Learn what the GDP is and how a country's overall GDP doesn't always accurately show how prosperous a country is for those living there.

What Is GDP Per Capita?

A country's GDP or gross domestic product is calculated by taking into account the monetary worth of a nation's goods and services after a certain period of time, usually one year. It's a measure of economic activity. Then, this amount of wealth is divided among a given country's population to solve for its GDP per capita.

For example, the U.S. GDP in 2019 was $20.6 trillion. With a population of 328.2 million in 2019, that means the U.S. GDP per capita was $65,240.

How Does GDP Per Capita Work?

Essentially, GDP per capita acts as a metric for determining a country's economic output per each person living there. Often times, rich nations with smaller populations tend to have higher per capita GDP. Once you do the math, the wealth is spread among fewer people, which raises a country's GDP.

The fact that the GDP per capita divides a country's economic output by its total population makes it a good measurement of a country's standard of living, especially since it tells you how prosperous a country feels to each of its citizens.

GDP per capita
© The Balance, 2018

How to Calculate GDP Per Capita

The formula is GDP divided by population.
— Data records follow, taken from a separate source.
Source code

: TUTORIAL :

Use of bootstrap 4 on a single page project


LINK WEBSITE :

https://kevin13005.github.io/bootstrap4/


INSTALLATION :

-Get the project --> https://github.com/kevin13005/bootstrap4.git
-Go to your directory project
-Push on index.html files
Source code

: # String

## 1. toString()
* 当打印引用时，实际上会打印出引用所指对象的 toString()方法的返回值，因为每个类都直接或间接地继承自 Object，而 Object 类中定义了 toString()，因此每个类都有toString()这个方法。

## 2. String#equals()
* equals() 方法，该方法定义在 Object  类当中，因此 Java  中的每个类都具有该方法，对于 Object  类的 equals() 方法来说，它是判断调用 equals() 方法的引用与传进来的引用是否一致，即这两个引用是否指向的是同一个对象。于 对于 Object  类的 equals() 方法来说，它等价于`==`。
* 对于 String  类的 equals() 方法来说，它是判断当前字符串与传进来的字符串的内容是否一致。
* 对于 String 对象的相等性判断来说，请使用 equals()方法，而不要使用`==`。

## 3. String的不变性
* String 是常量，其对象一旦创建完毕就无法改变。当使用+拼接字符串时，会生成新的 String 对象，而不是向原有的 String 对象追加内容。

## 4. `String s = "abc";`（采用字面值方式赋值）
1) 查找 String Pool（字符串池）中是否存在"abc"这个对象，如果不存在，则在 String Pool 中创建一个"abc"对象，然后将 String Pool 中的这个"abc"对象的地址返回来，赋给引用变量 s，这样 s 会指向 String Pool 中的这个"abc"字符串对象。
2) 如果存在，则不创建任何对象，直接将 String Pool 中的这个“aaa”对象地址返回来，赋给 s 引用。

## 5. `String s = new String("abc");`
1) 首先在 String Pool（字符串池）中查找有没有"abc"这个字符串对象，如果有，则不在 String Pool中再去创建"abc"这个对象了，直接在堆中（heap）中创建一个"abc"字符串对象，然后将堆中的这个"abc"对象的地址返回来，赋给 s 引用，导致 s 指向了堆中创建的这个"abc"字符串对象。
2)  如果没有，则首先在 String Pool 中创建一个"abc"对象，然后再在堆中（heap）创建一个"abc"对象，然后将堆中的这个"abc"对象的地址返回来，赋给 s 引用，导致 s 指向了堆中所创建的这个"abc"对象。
If you’re looking at just one point in time in one country, then you can use regular “nominal” GDP divided by the current population. “Nominal” means GDP per capita is measured in current dollars.

If you want to compare GDP per capita between countries, you must use purchasing power parity. That creates parity, or equality, between economies by comparing a basket of similar goods. It's a complicated formula that values a country's currency by what it can buy in that country, not just by its value as measured by its exchange rates.

Economies and GDP Per Capita

The United States is the third most populous country after China and India. The United States had to spread its wealth among 328.2 million people in 2019. As a result, the 2019 U.S. GDP per capita was $65,240. That makes it one of the most prosperous countries per person.

GDP per capita allows you to compare the prosperity of countries with different population sizes.  

When talking about China, the most populous country on earth, it produced a GDP of $27.31 trillion (factoring in purchasing power parity) in 2019. But its GDP per capita was only $19,098 because it has more than four times the number of people as the United States. It's the most populous country in the world, with 1.43 billion people. 

The European Union, an economy made up of 27 separate countries, is the world's second most prosperous economy, at $22.7 trillion in 2019. Its GDP per capita was only $43,206 since it must spread the wealth among 513.5 million people for that year.

In 2019, India's GDP was $11 trillion but spread among its 1.38 billion people, its GDP per capita was $7,971.

Countries With Highest GDP Per Capita in 2019

The countries with the highest economic production per person have thriving economies and few residents. The top 10 GDP per capita according to Statistics Times are:

  1. Luxembourg: $113,197
  2. Switzerland: $83,717
  3. Macao: $81,152
  4. Norway: $77,976
  5. Ireland: $77,771
  6. Qatar: $69,688
  7. Iceland: $67,037
  8. United States: $65,112
  9. Singapore: $63,987
  10. Denmark: $59,795

Countries With Lowest GDP Per Capita in 2019

The world's poorest countries, as measured by GDP per capita (Statistics Times), are:

  1. South Sudan: $275
  2. Burundi: $310
  3. Eritrea: $343
  4. Malawi: $371
  5. Niger: $405
  6. Central African Republic: $448
  7. Madagascar: $464
  8. Mozambique: $485
  9. Democratic Republic of the Congo: $501
  10. Afghanistan: $513

Key Takeaways

  • GDP per capita is a country’s economic output divided by its population.
  • It's a good representation of a country's standard of living. 
  • It also describes how much citizens benefit from their country's economy. 
  • Purchasing power parity compares different countries’ economic output.